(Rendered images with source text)
#####
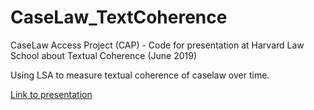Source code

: # CaseLaw_TextCoherence
CaseLaw Access Project (CAP) - Code for presentation at Harvard Law School about Textual Coherence (June 2019)

Using LSA to measure textual coherence of caselaw over time.

[Link to presentation](https://www.youtube.com/watch?v=j6tOckXKMHM)
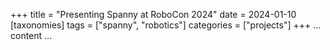 +++
title = "Presenting Spanny at RoboCon 2024"
date = 2024-01-10
[taxonomies]
tags = ["spanny", "robotics"]
categories = ["projects"]
+++
... content ...
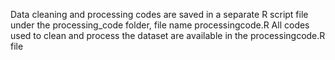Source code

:Data cleaning and processing codes are saved in a separate R script file under the processing_code folder, file name processingcode.R
All codes used to clean and process the dataset are available in the processingcode.R file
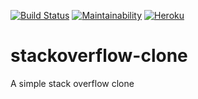 [![Build Status](https://travis-ci.com/davidokonji/stackoverflow-clone.svg?branch=develop)](https://travis-ci.com/davidokonji/stackoverflow-clone)
[![Maintainability](https://api.codeclimate.com/v1/badges/46699861fd280f8d1f2f/maintainability)](https://codeclimate.com/github/davidokonji/stackoverflow-clone/maintainability)
[![Heroku](https://img.shields.io/badge/Heroku-🚀-green)](https://stackoverflow-clone-dev.herokuapp.com)

# stackoverflow-clone
A simple stack overflow clone
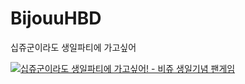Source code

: # BijouuHBD
십쥬군이라도 생일파티에 가고싶어

[![십쥬군이라도 생일파티에 가고싶어! - 비쥬 생일기념 팬게임](http://img.youtube.com/vi/JKDMrWWpl-4/0.jpg)](https://youtu.be/JKDMrWWpl-4?t=0s)
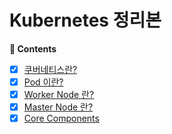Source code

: # Kubernetes 정리본

**:book: Contents**
* [X] [쿠버네티스란?](https://cokelee777.notion.site/fd8e384c879a4b40b480b7b52d516c19)
* [X] [Pod 이란?](https://cokelee777.notion.site/Pod-ad90c89bcc8749b3981e7578720774ed)
* [X] [Worker Node 란?](https://cokelee777.notion.site/Worker-Node-3d2d0d30f1c441d9b76aec2cdabac00f)
* [X] [Master Node 란?](https://cokelee777.notion.site/Master-Node-ba42a7eacae64a23babaabe9b6e37a5f)
* [X] [Core Components](https://cokelee777.notion.site/Core-Components-19e70eff436c4cdaada80146e91ae12b)
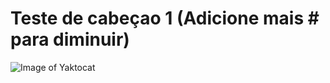 # Teste de cabeçao 1 (Adicione mais # para diminuir)

![Image of Yaktocat](https://octodex.github.com/images/yaktocat.png)
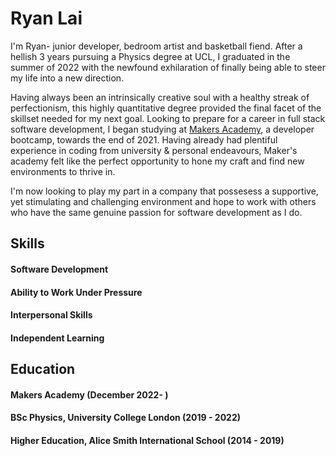 # Ryan Lai

I'm Ryan- junior developer, bedroom artist and basketball fiend. After a hellish 3 years pursuing a Physics degree at UCL, I graduated in the summer of 2022 with the newfound exhilaration of finally being able to steer my life into a new direction. 

Having always been an intrinsically creative soul with a healthy streak of perfectionism, this highly quantitative degree provided the final facet of the skillset needed for my next goal. Looking to prepare for a career in full stack software development, I began studying at <a href="http://www.makersacademy.com/">Makers Academy</a>, a developer bootcamp, towards the end of 2021. Having already had plentiful experience in coding from university & personal endeavours, Maker's academy felt like the perfect opportunity to hone my craft and find new environments to thrive in. 

I'm now looking to play my part in a company that possesess a supportive, yet stimulating and challenging environment and hope to work with others who have the same genuine passion for software development as I do.

## Skills

#### Software Development

#### Ability to Work Under Pressure

#### Interpersonal Skills

#### Independent Learning

## Education

#### Makers Academy (December 2022- )

#### BSc Physics, University College London (2019 - 2022)

#### Higher Education, Alice Smith International School (2014 - 2019)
#####
Look for the string "생일파티에" in the records, and copy every line where it is found.

» Written response
십쥬군이라도 생일파티에 가고싶어
[![십쥬군이라도 생일파티에 가고싶어! - 비쥬 생일기념 팬게임](http://img.youtube.com/vi/JKDMrWWpl-4/0.jpg)](https://youtu.be/JKDMrWWpl-4?t=0s)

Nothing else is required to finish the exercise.